Never has Nick Clegg’s new job looked less enviable: in the latest privacy car crash for Facebook, the company has been caught storing up to 600 million users’ passwords in plain text on internal company servers.
These may have been accessed by up to 2,000 engineers or developers who made approximately nine million internal queries for data elements that contained plain text user passwords, an internal source told investigative reporter Brian Krebs, who broke the story.
Krebs said a Facebook inquiry has uncovered archives with plain text user passwords in them dating back to 2012.

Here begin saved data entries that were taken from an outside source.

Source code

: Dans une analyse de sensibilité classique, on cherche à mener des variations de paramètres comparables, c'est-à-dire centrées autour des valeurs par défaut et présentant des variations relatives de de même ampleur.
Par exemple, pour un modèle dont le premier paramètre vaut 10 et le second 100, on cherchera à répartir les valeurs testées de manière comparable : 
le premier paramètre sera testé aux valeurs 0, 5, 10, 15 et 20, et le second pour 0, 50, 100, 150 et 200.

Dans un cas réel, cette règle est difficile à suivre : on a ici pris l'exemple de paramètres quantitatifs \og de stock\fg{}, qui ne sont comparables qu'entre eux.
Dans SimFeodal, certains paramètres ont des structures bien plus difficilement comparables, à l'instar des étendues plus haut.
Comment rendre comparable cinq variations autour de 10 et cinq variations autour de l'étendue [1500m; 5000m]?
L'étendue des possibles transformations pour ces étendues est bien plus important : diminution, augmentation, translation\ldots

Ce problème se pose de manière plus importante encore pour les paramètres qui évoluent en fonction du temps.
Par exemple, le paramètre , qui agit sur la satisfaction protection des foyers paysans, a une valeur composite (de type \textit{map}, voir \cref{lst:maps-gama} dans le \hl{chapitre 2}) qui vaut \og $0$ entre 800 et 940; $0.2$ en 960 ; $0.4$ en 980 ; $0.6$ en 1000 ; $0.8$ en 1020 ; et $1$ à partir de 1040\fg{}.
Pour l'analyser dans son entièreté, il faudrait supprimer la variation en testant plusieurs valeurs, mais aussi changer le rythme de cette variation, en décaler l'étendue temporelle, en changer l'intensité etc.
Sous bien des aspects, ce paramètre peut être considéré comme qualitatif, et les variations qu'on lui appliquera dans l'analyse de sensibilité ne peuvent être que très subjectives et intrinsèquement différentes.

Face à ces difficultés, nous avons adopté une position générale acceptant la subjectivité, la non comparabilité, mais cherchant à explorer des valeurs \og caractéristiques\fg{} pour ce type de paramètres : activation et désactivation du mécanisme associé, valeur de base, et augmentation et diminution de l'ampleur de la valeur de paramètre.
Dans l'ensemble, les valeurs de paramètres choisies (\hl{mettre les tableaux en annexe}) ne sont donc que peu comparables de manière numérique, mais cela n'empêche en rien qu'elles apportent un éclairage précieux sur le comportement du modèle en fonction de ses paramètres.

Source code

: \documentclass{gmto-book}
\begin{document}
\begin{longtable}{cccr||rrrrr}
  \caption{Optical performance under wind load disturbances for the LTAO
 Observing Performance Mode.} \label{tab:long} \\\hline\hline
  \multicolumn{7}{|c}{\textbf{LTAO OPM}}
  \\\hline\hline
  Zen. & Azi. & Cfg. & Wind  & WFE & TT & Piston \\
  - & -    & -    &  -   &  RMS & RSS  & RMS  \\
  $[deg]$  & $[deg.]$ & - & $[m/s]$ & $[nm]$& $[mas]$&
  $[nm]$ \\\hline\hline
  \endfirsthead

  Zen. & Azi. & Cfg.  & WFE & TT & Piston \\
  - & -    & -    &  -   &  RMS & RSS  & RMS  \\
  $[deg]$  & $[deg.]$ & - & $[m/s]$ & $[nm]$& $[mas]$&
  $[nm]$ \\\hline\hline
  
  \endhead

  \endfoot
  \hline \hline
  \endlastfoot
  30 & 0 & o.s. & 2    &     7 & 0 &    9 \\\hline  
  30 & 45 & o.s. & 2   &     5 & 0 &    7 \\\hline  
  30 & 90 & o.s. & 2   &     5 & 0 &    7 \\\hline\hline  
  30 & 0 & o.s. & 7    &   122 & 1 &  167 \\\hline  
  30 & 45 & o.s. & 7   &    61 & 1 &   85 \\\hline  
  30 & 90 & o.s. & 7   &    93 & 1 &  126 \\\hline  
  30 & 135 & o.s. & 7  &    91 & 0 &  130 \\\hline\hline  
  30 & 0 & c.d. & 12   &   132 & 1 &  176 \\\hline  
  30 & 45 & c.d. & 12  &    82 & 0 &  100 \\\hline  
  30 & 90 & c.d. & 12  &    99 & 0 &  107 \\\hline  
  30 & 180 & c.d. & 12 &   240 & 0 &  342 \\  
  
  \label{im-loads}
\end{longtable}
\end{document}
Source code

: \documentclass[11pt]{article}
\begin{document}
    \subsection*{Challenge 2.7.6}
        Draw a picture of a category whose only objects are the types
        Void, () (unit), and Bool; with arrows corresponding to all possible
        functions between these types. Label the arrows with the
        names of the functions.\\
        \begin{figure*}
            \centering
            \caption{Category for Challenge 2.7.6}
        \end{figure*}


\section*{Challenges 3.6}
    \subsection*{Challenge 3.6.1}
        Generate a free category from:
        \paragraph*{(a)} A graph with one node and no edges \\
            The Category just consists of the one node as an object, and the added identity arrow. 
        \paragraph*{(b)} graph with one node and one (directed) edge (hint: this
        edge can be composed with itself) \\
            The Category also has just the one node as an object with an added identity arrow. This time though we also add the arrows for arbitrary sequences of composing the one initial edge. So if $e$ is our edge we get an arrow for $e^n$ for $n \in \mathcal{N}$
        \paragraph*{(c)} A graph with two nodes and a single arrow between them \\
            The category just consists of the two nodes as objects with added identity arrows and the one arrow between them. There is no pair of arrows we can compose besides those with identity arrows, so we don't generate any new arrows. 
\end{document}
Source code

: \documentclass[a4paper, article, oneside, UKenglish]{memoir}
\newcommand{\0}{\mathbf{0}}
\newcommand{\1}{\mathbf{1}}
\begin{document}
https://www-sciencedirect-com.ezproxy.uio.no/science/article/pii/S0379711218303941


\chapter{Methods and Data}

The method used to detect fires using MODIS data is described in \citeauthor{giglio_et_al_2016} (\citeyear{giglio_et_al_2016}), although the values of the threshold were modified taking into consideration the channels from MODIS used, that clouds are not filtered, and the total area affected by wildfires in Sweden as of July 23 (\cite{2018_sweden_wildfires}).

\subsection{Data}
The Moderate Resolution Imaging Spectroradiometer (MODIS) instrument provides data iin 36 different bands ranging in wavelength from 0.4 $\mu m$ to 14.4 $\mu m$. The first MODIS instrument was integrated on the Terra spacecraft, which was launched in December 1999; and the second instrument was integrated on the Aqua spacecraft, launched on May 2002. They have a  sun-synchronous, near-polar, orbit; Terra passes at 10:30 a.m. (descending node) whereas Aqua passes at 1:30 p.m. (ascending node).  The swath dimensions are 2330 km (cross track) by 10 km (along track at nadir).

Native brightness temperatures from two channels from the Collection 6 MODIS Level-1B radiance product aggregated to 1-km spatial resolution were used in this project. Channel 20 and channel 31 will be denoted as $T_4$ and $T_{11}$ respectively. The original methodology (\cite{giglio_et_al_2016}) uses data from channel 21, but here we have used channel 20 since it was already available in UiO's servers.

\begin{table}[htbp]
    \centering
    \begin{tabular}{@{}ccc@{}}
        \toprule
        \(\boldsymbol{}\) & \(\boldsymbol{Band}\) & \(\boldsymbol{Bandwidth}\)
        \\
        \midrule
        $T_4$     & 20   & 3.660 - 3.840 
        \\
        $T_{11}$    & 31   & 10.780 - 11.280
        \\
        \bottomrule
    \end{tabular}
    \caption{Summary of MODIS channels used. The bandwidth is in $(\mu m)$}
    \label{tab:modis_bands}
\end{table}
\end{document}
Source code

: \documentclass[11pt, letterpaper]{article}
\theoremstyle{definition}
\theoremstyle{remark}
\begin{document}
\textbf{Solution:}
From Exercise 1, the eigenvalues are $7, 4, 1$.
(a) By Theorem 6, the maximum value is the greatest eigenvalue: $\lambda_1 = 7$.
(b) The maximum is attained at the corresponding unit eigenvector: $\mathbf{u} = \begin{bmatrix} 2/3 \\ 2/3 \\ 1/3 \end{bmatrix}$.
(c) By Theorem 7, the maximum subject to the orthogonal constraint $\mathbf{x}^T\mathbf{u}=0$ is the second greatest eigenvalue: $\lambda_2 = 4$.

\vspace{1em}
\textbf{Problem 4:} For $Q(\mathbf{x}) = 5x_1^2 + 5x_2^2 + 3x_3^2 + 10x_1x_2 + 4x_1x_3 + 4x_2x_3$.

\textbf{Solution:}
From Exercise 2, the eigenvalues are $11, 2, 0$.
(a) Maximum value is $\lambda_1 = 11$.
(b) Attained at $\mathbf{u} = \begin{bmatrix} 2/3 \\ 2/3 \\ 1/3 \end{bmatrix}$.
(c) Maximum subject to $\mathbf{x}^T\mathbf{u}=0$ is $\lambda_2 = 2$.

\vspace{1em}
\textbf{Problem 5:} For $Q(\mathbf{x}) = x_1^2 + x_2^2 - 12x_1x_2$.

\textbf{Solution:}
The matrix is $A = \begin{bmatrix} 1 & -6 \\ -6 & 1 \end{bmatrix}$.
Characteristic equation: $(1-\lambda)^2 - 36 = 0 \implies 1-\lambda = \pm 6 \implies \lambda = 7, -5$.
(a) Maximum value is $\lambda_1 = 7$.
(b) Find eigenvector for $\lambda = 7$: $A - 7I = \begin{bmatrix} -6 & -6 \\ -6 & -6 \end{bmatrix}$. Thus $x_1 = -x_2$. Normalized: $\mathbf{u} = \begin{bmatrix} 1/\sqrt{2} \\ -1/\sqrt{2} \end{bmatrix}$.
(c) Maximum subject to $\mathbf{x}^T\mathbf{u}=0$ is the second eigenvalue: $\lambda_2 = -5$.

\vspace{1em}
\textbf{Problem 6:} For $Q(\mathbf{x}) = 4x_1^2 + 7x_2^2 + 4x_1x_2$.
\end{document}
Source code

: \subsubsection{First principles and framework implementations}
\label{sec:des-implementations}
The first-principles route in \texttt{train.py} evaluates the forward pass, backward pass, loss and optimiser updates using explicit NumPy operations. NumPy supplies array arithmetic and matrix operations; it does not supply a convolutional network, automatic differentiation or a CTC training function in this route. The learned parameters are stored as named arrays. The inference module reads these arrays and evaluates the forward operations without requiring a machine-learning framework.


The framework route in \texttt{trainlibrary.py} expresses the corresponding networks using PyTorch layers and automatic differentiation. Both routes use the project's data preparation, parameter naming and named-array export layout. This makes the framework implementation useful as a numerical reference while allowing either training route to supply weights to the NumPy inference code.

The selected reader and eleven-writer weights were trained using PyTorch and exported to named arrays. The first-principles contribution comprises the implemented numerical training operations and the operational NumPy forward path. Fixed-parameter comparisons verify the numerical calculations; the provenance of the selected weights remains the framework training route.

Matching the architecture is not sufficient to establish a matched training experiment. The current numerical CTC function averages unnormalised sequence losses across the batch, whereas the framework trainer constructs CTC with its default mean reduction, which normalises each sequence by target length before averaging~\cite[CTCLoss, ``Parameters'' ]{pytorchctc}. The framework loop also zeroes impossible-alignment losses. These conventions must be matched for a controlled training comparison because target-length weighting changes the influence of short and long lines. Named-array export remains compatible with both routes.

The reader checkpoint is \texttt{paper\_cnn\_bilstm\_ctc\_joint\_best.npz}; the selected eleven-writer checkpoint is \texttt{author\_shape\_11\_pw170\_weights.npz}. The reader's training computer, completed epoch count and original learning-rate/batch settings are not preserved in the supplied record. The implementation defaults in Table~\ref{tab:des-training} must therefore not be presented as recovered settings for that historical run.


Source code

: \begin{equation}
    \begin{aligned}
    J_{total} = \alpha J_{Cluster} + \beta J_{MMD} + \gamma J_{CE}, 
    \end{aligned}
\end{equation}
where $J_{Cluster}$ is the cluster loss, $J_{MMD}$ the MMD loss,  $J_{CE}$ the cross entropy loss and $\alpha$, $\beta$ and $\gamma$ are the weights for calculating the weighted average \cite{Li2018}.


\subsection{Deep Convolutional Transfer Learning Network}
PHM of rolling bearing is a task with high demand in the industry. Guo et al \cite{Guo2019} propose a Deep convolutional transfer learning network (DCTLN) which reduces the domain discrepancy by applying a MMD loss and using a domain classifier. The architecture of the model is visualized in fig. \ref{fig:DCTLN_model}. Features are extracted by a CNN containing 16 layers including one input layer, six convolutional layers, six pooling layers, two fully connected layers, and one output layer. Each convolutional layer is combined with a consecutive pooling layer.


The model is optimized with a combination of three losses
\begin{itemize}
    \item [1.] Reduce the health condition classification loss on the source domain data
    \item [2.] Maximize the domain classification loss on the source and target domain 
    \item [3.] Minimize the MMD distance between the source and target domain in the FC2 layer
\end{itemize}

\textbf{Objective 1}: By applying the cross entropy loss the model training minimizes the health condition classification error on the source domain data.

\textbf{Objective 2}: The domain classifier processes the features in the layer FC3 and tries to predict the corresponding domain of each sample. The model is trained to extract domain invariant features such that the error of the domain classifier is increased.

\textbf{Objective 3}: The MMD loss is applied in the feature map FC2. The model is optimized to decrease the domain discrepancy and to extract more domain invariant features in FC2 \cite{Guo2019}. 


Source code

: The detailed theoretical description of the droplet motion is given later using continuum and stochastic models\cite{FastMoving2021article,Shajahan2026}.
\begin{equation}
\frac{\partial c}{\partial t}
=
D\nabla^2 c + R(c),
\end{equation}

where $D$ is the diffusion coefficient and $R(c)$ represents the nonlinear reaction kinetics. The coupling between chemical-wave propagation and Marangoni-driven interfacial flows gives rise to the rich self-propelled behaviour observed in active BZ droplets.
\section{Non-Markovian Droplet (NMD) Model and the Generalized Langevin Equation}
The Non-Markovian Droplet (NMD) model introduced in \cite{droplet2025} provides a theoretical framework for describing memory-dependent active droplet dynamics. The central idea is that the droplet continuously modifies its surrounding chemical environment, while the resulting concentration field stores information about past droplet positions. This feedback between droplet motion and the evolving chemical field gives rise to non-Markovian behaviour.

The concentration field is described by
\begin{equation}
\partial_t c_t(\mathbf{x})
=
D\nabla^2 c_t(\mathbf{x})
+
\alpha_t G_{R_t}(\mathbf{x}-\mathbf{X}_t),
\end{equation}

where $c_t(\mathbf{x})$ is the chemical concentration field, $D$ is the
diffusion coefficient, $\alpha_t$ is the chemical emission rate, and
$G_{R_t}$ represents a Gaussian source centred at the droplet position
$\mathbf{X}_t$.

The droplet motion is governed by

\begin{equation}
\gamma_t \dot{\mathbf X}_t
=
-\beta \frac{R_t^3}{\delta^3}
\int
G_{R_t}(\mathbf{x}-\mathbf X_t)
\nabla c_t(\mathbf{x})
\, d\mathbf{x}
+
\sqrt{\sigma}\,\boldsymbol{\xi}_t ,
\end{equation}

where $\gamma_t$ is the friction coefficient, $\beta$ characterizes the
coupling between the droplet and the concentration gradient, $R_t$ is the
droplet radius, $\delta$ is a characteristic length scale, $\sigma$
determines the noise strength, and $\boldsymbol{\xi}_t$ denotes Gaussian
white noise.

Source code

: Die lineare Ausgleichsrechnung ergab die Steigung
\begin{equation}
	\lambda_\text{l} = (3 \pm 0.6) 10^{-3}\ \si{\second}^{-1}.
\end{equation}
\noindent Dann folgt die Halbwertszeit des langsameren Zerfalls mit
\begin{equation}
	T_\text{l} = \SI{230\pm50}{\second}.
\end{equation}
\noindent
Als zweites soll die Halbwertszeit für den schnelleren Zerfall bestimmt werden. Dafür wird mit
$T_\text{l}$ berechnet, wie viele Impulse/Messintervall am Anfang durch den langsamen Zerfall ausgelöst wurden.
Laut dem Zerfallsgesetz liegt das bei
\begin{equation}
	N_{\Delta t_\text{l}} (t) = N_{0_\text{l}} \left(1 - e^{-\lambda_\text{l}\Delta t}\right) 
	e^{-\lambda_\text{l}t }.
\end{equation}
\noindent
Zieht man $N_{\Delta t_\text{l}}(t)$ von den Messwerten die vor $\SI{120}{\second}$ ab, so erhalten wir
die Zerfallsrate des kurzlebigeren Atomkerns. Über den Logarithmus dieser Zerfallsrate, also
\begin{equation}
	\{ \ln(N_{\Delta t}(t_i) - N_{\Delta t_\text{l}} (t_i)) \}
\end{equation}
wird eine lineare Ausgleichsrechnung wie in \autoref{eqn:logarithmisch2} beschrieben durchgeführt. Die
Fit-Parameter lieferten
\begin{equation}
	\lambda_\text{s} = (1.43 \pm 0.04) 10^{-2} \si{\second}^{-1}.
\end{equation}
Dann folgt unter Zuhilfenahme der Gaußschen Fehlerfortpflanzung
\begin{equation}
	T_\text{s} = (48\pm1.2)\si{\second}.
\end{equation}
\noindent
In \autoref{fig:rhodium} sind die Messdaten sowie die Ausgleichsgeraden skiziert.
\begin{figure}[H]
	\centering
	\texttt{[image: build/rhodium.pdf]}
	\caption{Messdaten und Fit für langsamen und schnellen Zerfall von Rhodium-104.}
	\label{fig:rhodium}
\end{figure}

Confirming the howler, Pedro Canahuati, Facebook VP Engineering, Security and Privacy, wrote: “We have fixed these issues and as a precaution we will be notifying everyone whose passwords we have found were stored in this way.”
Facebook Passwords Exposed: “There is nothing more important to us than protecting people’s information”
“We estimate that we will notify hundreds of millions of Facebook Lite users, tens of millions of other Facebook users, and tens of thousands of Instagram users. Facebook Lite is a version of Facebook…used by people in regions with lower connectivity.
He added: “In the course of our review, we have been looking at the ways we store certain other categories of information — like access tokens — and have fixed problems as we’ve discovered them. There is nothing more important to us than protecting people’s information, and we will continue making improvements as part of our ongoing security efforts at Facebook.”
No apology was made. The company said “we have found no evidence to date that anyone internally abused or improperly accessed them.”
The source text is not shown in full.